Hi Haskell Café! I'm writing a perl/python like string templating system which I plan to release soon: darcs get http://darcs.johantibell.com/template The goal is to provide simple string templating; no inline code, etc.. An alternative to printf and ++. Example usage:
import qualified Data.ByteString as B import Text.Template
helloTemplate = "Hello, $name! Would you like some ${fruit}s?" helloContext = [("name", "Johan"), ("fruit", "banana")]
test1 = B.putStrLn $ substitute (B.pack helloTemplate) helloContext
I want to make it perform well, especially when creating a template once and then rendering it multiple times. "Compiling" the template is a separate step from rendering in this use case:
compiledTemplate = template $ B.pack helloTemplate
test2 = B.putStrLn $ render compiledTemplate helloContext
A template is represented by a list of template fragments, each fragment is either a ByteString literal or a variable which is looked up in the "context" when rendered.
data Frag = Lit ByteString | Var ByteString newtype Template = Template [Frag]
This leads me to my first question. Would a lazy ByteString be better or worse here? The templates are of limited length. I would say the length is usually between one paragraph and a whole HTML page. The Template data type already acts a bit like a lazy ByteString since it consists of several chunks (although the chunck size is not adjusted to the CPU cache size like with the lazy ByteString).

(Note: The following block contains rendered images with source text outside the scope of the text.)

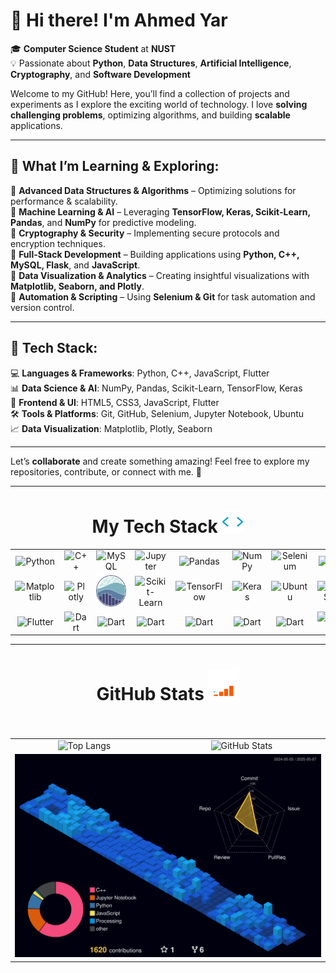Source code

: # 👋 Hi there! I'm Ahmed Yar

🎓 **Computer Science Student** at **NUST**  
💡 Passionate about **Python**, **Data Structures**, **Artificial Intelligence**, **Cryptography**, and **Software Development**

Welcome to my GitHub! Here, you’ll find a collection of projects and experiments as I explore the exciting world of technology. I love **solving challenging problems**, optimizing algorithms, and building **scalable** applications.

---

## 🌱 **What I’m Learning & Exploring:**

🔹 **Advanced Data Structures & Algorithms** – Optimizing solutions for performance & scalability.  
🔹 **Machine Learning & AI** – Leveraging **TensorFlow, Keras, Scikit-Learn, Pandas**, and **NumPy** for predictive modeling.  
🔹 **Cryptography & Security** – Implementing secure protocols and encryption techniques.  
🔹 **Full-Stack Development** – Building applications using **Python, C++, MySQL, Flask**, and **JavaScript**.  
🔹 **Data Visualization & Analytics** – Creating insightful visualizations with **Matplotlib, Seaborn, and Plotly**.  
🔹 **Automation & Scripting** – Using **Selenium & Git** for task automation and version control.

---

## 🚀 **Tech Stack:**

💻 **Languages & Frameworks**: Python, C++, JavaScript, Flutter  
📊 **Data Science & AI**: NumPy, Pandas, Scikit-Learn, TensorFlow, Keras  
🎨 **Frontend & UI**: HTML5, CSS3, JavaScript, Flutter  
🛠 **Tools & Platforms**: Git, GitHub, Selenium, Jupyter Notebook, Ubuntu  
📈 **Data Visualization**: Matplotlib, Plotly, Seaborn

---

Let’s **collaborate** and create something amazing! Feel free to explore my repositories, contribute, or connect with me. 🚀

---

<h1 align="center">My Tech Stack <img src="img/favtech.gif" height="35"></h1>

<div align="center">
    <table width="900">
        <tr>
            <td align="center" width="90">
                <img src="https://techstack-generator.vercel.app/python-icon.svg" alt="Python" height="50" />
            </td>
            <td align="center" width="90">
                <img src="https://techstack-generator.vercel.app/cpp-icon.svg" alt="C++" height="50" />
            </td>
            <td align="center" width="90">
                <img src="https://techstack-generator.vercel.app/mysql-icon.svg" alt="MySQL" height="50" />
            </td>
            <td align="center" width="90">
                <img src="https://cdn.jsdelivr.net/gh/devicons/devicon/icons/jupyter/jupyter-original.svg" alt="Jupyter" height="50" />
            </td>
            <td align="center" width="90">
                <img src="https://cdn.jsdelivr.net/gh/devicons/devicon/icons/pandas/pandas-original.svg" alt="Pandas" height="50" />
            </td>
            <td align="center" width="90">
                <img src="https://cdn.jsdelivr.net/gh/devicons/devicon/icons/numpy/numpy-original.svg" alt="NumPy" height="50" />
            </td>
            <td align="center" width="90">
                <img src="https://cdn.simpleicons.org/selenium/43B02A" alt="Selenium" height="50" />
            </td>
            <td align="center" width="90">
                <img src="https://cdn.simpleicons.org/git/F05032" alt="Git" height="50" />
            </td>
            <td align="center" width="90">
                <img src="https://techstack-generator.vercel.app/github-icon.svg" alt="GitHub" height="50" />
            </td>
            <td align="center" width="90">
                <img src="https://skillicons.dev/icons?i=md" alt="Markdown" height="50" />
            </td>
        </tr>
        <tr>
            <td align="center" width="90">
                <img src="https://cdn.jsdelivr.net/gh/devicons/devicon/icons/matplotlib/matplotlib-original.svg" alt="Matplotlib" height="50" />
            </td>
            <td align="center" width="90">
                <img src="https://cdn.jsdelivr.net/gh/devicons/devicon/icons/plotly/plotly-original.svg" alt="Plotly" height="50" />
            </td>
            <td align="center" width="90">
                <img src="img/seaborn.png" alt="Seaborn" height="50" />
            </td>
            <td align="center" width="90">
                <img src="https://cdn.jsdelivr.net/gh/devicons/devicon/icons/scikitlearn/scikitlearn-original.svg" alt="Scikit-Learn" height="50" />
            </td>
            <td align="center" width="90">
                <img src="https://cdn.jsdelivr.net/gh/devicons/devicon/icons/tensorflow/tensorflow-original.svg" alt="TensorFlow" height="50" />
            </td>
            <td align="center" width="90">
                <img src="https://cdn.jsdelivr.net/gh/devicons/devicon/icons/keras/keras-original.svg" alt="Keras" height="50" />
            </td>
            <td align="center" width="90">
                <img src="https://cdn.jsdelivr.net/gh/devicons/devicon@latest/icons/ubuntu/ubuntu-original.svg" alt="Ubuntu" height="60" />
            </td>
            <td align="center" width="90">
                <img src="https://cdn.jsdelivr.net/gh/devicons/devicon/icons/css3/css3-original.svg" alt="CSS3" height="50" />
            </td>
            <td align="center" width="90">
                <img src="https://cdn.jsdelivr.net/gh/devicons/devicon/icons/html5/html5-original.svg" alt="HTML5" height="50" />
            </td>
            <td align="center" width="90">
                <img src="https://techstack-generator.vercel.app/js-icon.svg" alt="JavaScript" height="50" />
            </td>
        </tr>
        <tr>
            <td align="center" width="90">
                <img src="https://cdn.jsdelivr.net/gh/devicons/devicon@latest/icons/flutter/flutter-original.svg" alt="Flutter" height="50" />
            </td>
            <td align="center" width="90">
                <img src="https://cdn.jsdelivr.net/gh/devicons/devicon@latest/icons/dart/dart-original.svg" alt="Dart" height="50" />
            </td>
            <td align="center" width="90">
                <img src="https://cdn.jsdelivr.net/gh/devicons/devicon@latest/icons/kaggle/kaggle-original.svg" alt="Dart" height="50" />
            </td>
            <td align="center" width="90">
                <img src="https://techstack-generator.vercel.app/restapi-icon.svg" alt="Dart" height="50" />
            </td>
            <td align="center" width="90">
                <img src="https://cdn.jsdelivr.net/gh/devicons/devicon@latest/icons/mongodb/mongodb-original-wordmark.svg" alt="Dart" height="50" />
            </td>
            <td align="center" width="90">
                <img src="https://cdn.jsdelivr.net/gh/devicons/devicon@latest/icons/redis/redis-original.svg"alt="Dart" height="50" />
            </td>
            <td align="center" width="90">
                <img  src="https://cdn.jsdelivr.net/gh/devicons/devicon@latest/icons/pytorch/pytorch-original.svg"alt="Dart" height="50" />
            </td>
            <td align="center" width="90">
                <img  src="https://cdn.jsdelivr.net/gh/devicons/devicon@latest/icons/neo4j/neo4j-original.svg" alt="Dart" height="50" />
            </td>
            <td align="center" colspan="9"> <!-- Centered empty space -->
                <p> </p>
            </td>
        </tr>
    </table>
</div>

---

<h1 align="center">GitHub Stats <img src="img/github analytics.gif" height=50> </h1>

###

<div align="left">
</div>

###

###

<br clear="both">

<div align="center">
    <table>
        <tr>
             <td align="center">
                <a href="https://github.com/ahmedyar7" style="text-decoration: none;">
                    <img src="https://github-readme-stats.vercel.app/api/top-langs/?username=ahmedyar7&hide_border=true&layout=donut&theme=github_dark" alt="Top Langs" style="border: none; outline: none;">
                </a>
            </td>
            <td align="center">
                <a href="https://github.com/ahmedyar7" style="text-decoration: none;">
                    <img src="https://github-readme-stats.vercel.app/api?username=ahmedyar7&hide_title=true&hide_rank=false&rank_icon=github&show_icons=true&include_all_commits=true&count_private=true&disable_animations=false&theme=github_dark&locale=en&hide_border=true&order=1" alt="GitHub Stats" />
                </a>
            </td> 
         </tr> 
        <tr>
            <td colspan="2" align="center">
                <a href="https://github.com/ahmedyar7" style="text-decoration: none;">
                    <img src="./profile-3d-contrib/profile-night-view.svg" alt="3D GitHub Contribution Graph" />
                </a>
            </td>
        </tr>
    </table>
</div>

Currently the context in which a template is rendered is represented by a type class.
class Context c where lookup :: ByteString -> c -> Maybe ByteString
instance Context (Map String String) where lookup k c = liftM B.pack (Map.lookup (B.unpack k) c)
instance Context (Map ByteString ByteString) where lookup = Map.lookup
-- More instance, for [(String, String)], etc.
I added this as a convenience for the user, mainly to work around the problem of not having ByteString literals. A typical usage would have the keys in the context being literals and the values some variables:
someContext = Map.fromList [("name", name), ("fruit", fruit)]
I'm not sure if this was a good decision, With this I'm halfway to the (in)famous Stringable class and it seems like many smarter people than me have avoided introducing such a class. How will this affect performace? Take for example the rendering function:
render :: Context c => Template -> c -> ByteString render (Template frags) ctx = B.concat $ map (renderFrag ctx) frags
renderFrag :: Context c => c -> Frag -> ByteString renderFrag ctx (Lit s) = s renderFrag ctx (Var x) = case Text.Template.lookup x ctx of Just v -> v Nothing -> error $ "Key not found: " ++ (B.unpack x)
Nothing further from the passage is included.